Durante meses, el pequeño fue visto arrastrando al peluche, bautizado “Ora‑mama”, por todo el recinto. Dormía enroscado entre sus brazos de tela, lo usaba de escudo cuando otros monos lo regañaban y corría hacia él cada vez que se asustaba. En las imágenes que dieron la vuelta al mundo, Punch parece un niño que abraza con desesperación su juguete favorito, pero en realidad está imitando algo mucho más profundo: la forma en que un bebé se aferra a su madre para sentirse a salvo.
La historia de Punch tocó una fibra sensible en millones de personas. En redes sociales surgió incluso el hashtag “keep going, Punch” o “hang in there, Punch”, un coro global de ánimos para ese mono huérfano que apenas estaba aprendiendo a sobrevivir sin una familia. La respuesta fue tan grande que Ikea Japón terminó donando más peluches al zoológico tras visitar al pequeño.

Mientras tanto, detrás de esa ternura viral, el equipo de Ichikawa trabajaba en algo más complejo: lograr que Punch no se quedara solo para siempre con su peluche. Con mucha paciencia, empezaron a presentarlo, poco a poco, a otros macacos del grupo. No fue sencillo. Las primeras veces, las crías lo evitaban y alguna hembra adulta llegó a arrastrarlo para apartarlo de su hijo, en escenas que encendieron la preocupación del público.
Con el tiempo, la historia empezó a cambiar. Los cuidadores ajustaron los encuentros, observaron las dinámicas y siguieron insistiendo en la integración. Hasta que un día, algo nuevo ocurrió. Una hembra adulta permitió que Punch se acercara, se subiera a su lomo y se quedara ahí. En el lenguaje de los macacos, ese gesto es mucho más que tolerancia. Es la puerta de entrada a una relación de cuidado.

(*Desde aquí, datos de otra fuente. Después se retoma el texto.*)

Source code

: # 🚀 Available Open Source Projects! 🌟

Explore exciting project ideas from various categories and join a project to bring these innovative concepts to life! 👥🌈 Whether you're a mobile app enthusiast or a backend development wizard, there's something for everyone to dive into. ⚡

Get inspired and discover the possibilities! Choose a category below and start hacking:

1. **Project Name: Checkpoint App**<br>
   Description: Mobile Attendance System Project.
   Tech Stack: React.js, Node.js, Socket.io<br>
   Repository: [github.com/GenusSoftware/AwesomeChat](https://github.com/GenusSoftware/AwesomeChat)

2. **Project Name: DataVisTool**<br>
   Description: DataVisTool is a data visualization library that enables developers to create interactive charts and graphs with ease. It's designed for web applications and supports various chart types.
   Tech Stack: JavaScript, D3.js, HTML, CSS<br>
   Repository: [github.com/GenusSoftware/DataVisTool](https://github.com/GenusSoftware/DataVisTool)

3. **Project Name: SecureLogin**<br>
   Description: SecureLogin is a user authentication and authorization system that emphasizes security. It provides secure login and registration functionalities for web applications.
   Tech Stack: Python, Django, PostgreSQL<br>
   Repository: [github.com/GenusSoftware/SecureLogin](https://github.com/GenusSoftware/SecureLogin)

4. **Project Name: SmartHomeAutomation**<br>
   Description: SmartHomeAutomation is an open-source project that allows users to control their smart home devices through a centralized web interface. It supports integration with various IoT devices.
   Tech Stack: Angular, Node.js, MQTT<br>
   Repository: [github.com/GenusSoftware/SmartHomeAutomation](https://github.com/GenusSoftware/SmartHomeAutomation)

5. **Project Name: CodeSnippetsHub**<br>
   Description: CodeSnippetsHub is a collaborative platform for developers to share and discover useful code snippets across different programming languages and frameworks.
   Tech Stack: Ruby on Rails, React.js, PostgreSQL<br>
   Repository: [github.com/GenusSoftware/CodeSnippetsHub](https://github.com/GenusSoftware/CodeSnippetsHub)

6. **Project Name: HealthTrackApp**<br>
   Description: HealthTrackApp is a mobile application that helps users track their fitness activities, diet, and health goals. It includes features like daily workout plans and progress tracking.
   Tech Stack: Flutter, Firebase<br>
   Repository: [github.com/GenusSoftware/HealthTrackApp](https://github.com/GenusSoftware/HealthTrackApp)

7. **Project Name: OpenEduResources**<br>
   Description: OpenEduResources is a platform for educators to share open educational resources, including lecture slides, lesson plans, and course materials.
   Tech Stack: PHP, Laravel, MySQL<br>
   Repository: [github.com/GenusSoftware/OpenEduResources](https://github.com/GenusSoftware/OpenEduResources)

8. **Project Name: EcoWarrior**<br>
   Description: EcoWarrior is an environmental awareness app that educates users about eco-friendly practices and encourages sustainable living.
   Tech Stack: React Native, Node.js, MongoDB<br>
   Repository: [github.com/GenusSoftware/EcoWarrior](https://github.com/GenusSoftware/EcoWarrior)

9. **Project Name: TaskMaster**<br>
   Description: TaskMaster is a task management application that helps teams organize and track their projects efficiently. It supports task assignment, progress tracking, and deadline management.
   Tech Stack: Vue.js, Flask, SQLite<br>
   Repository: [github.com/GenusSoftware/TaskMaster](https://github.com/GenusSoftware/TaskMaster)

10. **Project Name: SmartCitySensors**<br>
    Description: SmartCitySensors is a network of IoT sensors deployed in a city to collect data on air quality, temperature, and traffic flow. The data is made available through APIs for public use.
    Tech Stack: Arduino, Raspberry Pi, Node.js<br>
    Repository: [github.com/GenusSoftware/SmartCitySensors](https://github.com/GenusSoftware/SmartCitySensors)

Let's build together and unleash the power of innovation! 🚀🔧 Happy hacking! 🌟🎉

Las últimas imágenes muestran a esa hembra acicalando a Punch con calma, limpiándole el pelaje y dejándolo acurrucarse contra su cuerpo. El zoológico confirmó que el pequeño ha empezado a formar un vínculo estable con ella y que, poco a poco, está ganando confianza y aprendiendo a vivir en grupo. Ora‑mama, el peluche, sigue por ahí, pero ya no es su única “madre”. Es el puente que lo acompañó hasta el abrazo de un ser vivo.
Más allá de la ternura, la historia de Punch está conectada con algo que la ciencia viene estudiando hace décadas: la teoría del apego. Experimentos clásicos con monos demostraron que las crías preferían pasar tiempo con una “madre” suave y cálida, aunque no les diera comida, antes que con una figura de alambre que sí las alimentaba. Es decir, que el contacto afectivo importa tanto como la supervivencia física. Punch, abrazando a su peluche mientras esperaba una familia, es una versión contemporánea y viral de esa misma búsqueda.
Tal vez por eso nos emociona tanto verlo ahora trepado en el lomo de otra mona, dejando de a poco el algodón para entregarse a un corazón que late. En ese pequeño cuerpo que se aferra, muchos ven algo que reconocen en sí mismos: el miedo a quedarse solos, la necesidad de un refugio y la esperanza de que, después de tanta espera, aparezca alguien que finalmente diga “quédate conmigo”.